Adobe released a new security advisory for Reader and Acrobat 9 and X this week to address details of an upcoming fix to these versions for a 0 day vulnerability. Exploits for this vulnerability exist for Reader and Acrobat 9 and are currently active:

A critical vulnerability has been identified in Adobe Reader X (10.1.1) and earlier versions for Windows and Macintosh, Adobe Reader 9.4.6 and earlier 9.x versions for UNIX, and Adobe Acrobat X (10.1.1) and earlier versions for Windows and Macintosh. This vulnerability (CVE-2011-2462) could cause a crash and potentially allow an attacker to take control of the affected system. There are reports that the vulnerability is being actively exploited in limited, targeted attacks in the wild against Adobe Reader 9.x on Windows.

Since the release of Reader and Acrobat X, there have been no malware that has been effective against the Protected Mode (sandbox) feature of version X. From Adobe’s blog post on this issue:

I’d like to take this moment to encourage any remaining users still running Adobe Reader or Acrobat 9.x (or worse, older unsupported versions) to PLEASE upgrade to Adobe Reader or Acrobat X. We put a tremendous amount of work into securing Adobe Reader and Acrobat X, and, to date, there has not been a single piece of malware identified that is effective against a version X install. Help us help you by running the latest version of the software!

If you have any version of Adobe Reader other than X deployed, you should seriously consider migrating to the new version as a matter of priority. That’s not “lets consider doing this in the next month” - you should stop reading this post and get started deploying Reader X now.

Furthermore if are deploying or have deployed Reader X, I can’t recommend virtualizing it with application virtualization. The reason for this is that Protected Mode is not compatible and is not supported with application virtualization.
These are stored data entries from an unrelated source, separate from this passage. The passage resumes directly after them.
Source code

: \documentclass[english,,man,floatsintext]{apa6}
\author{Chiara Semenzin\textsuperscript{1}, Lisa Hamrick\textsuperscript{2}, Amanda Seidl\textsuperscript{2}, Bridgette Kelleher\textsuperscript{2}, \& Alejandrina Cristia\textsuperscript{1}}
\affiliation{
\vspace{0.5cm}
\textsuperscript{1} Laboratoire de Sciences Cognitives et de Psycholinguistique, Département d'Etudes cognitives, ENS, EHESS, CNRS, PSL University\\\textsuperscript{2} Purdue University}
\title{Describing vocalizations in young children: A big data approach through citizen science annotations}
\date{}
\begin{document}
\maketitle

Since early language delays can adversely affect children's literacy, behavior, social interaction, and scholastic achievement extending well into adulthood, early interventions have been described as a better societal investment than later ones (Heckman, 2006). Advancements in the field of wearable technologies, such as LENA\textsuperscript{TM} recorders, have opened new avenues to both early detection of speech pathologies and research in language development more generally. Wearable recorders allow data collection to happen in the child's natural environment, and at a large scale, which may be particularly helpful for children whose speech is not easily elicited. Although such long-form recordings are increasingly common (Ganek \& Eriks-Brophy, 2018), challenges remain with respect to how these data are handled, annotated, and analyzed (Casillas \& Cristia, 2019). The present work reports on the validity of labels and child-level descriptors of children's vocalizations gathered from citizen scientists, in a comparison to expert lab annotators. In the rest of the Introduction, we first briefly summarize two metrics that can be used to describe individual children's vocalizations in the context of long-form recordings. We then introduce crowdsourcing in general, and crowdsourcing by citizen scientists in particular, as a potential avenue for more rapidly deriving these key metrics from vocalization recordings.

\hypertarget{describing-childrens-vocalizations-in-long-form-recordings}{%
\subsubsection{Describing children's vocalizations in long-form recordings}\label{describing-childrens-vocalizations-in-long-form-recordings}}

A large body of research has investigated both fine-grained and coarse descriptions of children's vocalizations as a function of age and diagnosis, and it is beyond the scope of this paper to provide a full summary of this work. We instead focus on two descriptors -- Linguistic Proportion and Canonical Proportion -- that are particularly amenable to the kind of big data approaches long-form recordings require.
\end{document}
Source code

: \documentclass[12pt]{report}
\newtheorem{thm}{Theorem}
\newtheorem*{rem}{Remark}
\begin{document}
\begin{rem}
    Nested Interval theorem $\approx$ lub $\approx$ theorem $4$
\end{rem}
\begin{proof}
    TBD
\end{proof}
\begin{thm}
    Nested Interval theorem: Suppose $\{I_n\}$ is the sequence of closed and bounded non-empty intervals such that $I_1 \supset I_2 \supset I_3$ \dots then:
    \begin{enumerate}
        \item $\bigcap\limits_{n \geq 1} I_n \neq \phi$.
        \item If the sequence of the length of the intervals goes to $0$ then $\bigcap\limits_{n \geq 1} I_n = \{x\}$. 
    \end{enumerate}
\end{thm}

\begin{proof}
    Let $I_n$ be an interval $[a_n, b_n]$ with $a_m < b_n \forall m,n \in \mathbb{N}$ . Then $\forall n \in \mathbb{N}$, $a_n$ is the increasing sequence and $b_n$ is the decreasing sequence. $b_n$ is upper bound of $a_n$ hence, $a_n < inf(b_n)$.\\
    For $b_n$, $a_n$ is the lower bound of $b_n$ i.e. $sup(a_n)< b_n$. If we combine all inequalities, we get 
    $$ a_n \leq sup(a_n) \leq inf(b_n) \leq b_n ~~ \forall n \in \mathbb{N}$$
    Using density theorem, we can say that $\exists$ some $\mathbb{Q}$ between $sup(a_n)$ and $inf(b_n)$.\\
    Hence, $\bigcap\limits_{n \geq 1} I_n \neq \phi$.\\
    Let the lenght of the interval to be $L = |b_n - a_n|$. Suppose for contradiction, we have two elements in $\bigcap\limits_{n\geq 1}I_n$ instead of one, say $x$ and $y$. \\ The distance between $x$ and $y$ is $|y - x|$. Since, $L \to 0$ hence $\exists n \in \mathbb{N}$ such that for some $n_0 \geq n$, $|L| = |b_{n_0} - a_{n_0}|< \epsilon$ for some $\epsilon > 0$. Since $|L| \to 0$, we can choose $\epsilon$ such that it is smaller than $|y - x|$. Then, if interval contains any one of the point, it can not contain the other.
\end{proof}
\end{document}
It doesn’t work with Citrix App Streaming, Microsoft App-V or VMware ThinApp (it may be possible with the current version of ThinApp, but I haven’t confirmed).

[Update: thanks to prompting from Dan Gough, I’ve confirmed that Protected Mode in Reader X (10.1.1), works under App-V (Hotfix 4)]
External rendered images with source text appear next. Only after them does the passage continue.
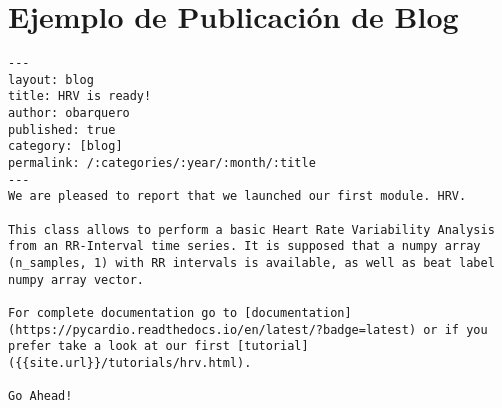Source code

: \section{Ejemplo de Publicación de Blog}
\begin{lstlisting}[caption=Ejemplo de publicación de Blog,label={code:blogMD}]
---
layout: blog
title: HRV is ready!
author: obarquero
published: true
category: [blog]
permalink: /:categories/:year/:month/:title
---
We are pleased to report that we launched our first module. HRV.

This class allows to perform a basic Heart Rate Variability Analysis from an RR-Interval time series. It is supposed that a numpy array (n_samples, 1) with RR intervals is available, as well as beat label numpy array vector.

For complete documentation go to [documentation](https://pycardio.readthedocs.io/en/latest/?badge=latest) or if you prefer take a look at our first [tutorial]({{site.url}}/tutorials/hrv.html).

Go Ahead!
\end{lstlisting}


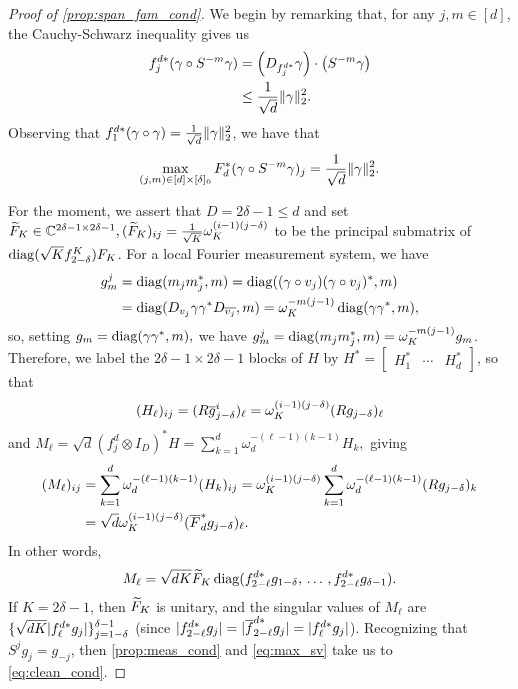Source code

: \begin{proof}[Proof of \cref{prop:span_fam_cond}]
  We begin by remarking that, for any $j, m \in [d]$, the Cauchy-Schwarz inequality gives us
  \begin{align*}
    f_j^{d*} (\gamma \circ S^{-m} \gamma) &= \left(D_{f_j^{d*}} \gamma\right) \cdot \left(S^{-m} \gamma\right) \\
    &\le \frac{1}{\sqrt{d}} \lVert\gamma\rVert_2^2.
  \end{align*}
  Observing that $f_1^{d*}(\gamma \circ \gamma) = \frac{1}{\sqrt{d}} \lVert\gamma\rVert_2^2$, we have that \begin{equation} \max_{(j, m) \in [d] \times [\delta]_0} F_d^* (\gamma \circ S^{-m} \gamma)_j = \frac{1}{\sqrt{d}} \lVert\gamma\rVert_2^2. \label{eq:max_sv} \end{equation}

  For the moment, we assert that $D = 2 \delta - 1 \le d$ and set $\widetilde{F}_K \in \mathbb{C}^{2 \delta - 1 \times 2 \delta - 1}, (\widetilde{F}_K)_{ij} = \frac{1}{\sqrt{K}}\omega_K^{(i-1)(j-\delta)}$ to be the principal submatrix of $\operatorname{diag}(\sqrt{K} f^K_{2 - \delta}) F_K$.  For a local Fourier measurement system, we have \begin{equation} \begin{aligned} g_m^j &= \operatorname{diag}(m_j m_j^*, m) = \operatorname{diag}((\gamma \circ v_j) (\gamma \circ v_j)^*, m) \\ &= \operatorname{diag}(D_{v_j} \gamma \gamma^* D_{\overline{v_j}}, m) = \omega_K^{-m(j - 1)} \operatorname{diag}(\gamma \gamma^*, m), \end{aligned} \label{eq:gam_diag}\end{equation} so, setting $g_m = \operatorname{diag}(\gamma \gamma^*, m),$ we have $g_m^j = \operatorname{diag}(m_j m_j^*, m) = \omega_K^{-m(j - 1)} g_m$.  Therefore, we label the $2 \delta - 1 \times 2 \delta - 1$ blocks of $H$ by $H^* = \begin{bmatrix} H_1^* & \cdots & H_d^* \end{bmatrix}$, so that \[(H_\ell)_{ij} = (R \overline{g}_{j - \delta}^i)_\ell = \omega_K^{(i - 1)(j - \delta)}(R g_{j - \delta})_\ell\] and $M_\ell = \sqrt{d} (f_j^d \otimes I_D)^* H = \sum_{k = 1}^d \omega_d^{-(\ell - 1)(k - 1)} H_k,$ giving \begin{align*} (M_\ell)_{ij} &= \sum_{k = 1}^d \omega_d^{-(\ell - 1)(k - 1)} (H_k)_{ij} = \omega_K^{(i - 1)(j - \delta)} \sum_{k = 1}^d \omega_d^{-(\ell - 1)(k - 1)} (Rg_{j - \delta})_k \\ &= \sqrt{d} \omega_K^{(i - 1)(j - \delta)} (\overline{F}_d^* g_{j - \delta})_\ell. \end{align*}  In other words, \begin{equation} M_\ell = \sqrt{d K} \widetilde{F}_K \operatorname{diag}(f_{2 - \ell}^{d*} g_{1 - \delta},\, \ldots\, , f_{2 - \ell}^{d*} g_{\delta - 1}). \label{eq:block_diag_components} \end{equation}  If $K = 2 \delta - 1$, then $\widetilde{F}_K$ is unitary, and the singular values of $M_\ell$ are $\{\sqrt{d K} \lvert f_\ell^{d *} g_j\rvert\}_{j = 1 - \delta}^{\delta - 1}$ (since $\lvert f_{2 - \ell}^{d*} g_j\rvert = \lvert\overline{f}_{2 - \ell}^{d*} g_j\rvert = \lvert f_\ell^{d*} g_j\rvert$).  Recognizing that $S^j g_j = g_{-j}$, then \cref{prop:meas_cond} and \eqref{eq:max_sv} take us to \eqref{eq:clean_cond}.


\end{proof}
[Update 2: Protected Mode in Reader X is confirmed to work under ThinApp 4.6.2 and 4.7. You’ll have to update your virtual applications and re-enable Protected Mode with the latest releases]

In short - leaving Protected Mode enabled will protect your users and devices and because Protected Mode has been incompatible with the isolation that application virtualisation introduces, I recommend that you do not deploy Reader X with application virtualization solutions unless you are using the very latest versions.
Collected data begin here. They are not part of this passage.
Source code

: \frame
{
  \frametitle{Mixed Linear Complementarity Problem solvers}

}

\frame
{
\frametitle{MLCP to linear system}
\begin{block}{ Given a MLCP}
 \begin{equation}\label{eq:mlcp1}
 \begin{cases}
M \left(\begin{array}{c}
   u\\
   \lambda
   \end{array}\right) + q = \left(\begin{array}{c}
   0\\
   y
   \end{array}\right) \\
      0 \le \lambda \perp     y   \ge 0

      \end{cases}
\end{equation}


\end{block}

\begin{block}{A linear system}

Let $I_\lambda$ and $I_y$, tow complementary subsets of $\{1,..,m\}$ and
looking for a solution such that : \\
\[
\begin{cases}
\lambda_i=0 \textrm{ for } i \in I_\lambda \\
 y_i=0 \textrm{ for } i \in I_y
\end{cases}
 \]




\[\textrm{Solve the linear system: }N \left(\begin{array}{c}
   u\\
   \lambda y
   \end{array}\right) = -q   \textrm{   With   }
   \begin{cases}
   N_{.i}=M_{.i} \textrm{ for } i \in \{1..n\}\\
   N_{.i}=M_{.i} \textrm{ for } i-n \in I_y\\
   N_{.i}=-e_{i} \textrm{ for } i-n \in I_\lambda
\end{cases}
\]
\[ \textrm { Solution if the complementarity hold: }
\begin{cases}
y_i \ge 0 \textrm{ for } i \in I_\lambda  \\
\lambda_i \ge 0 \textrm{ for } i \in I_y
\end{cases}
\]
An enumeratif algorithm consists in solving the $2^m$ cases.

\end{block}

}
But.. what about those scenarios when a virtualized application needs to call a locally installed Reader X? Until the app virt vendors fully support Protected Mode, the best you can do is ensure that Protected Mode is only disabled when Reader runs within the virtualization environment (using a tool like PolicyPak) and is not completely disabled. Until then, the best we can do is cross our fingers and hope it doesn’t happen to us.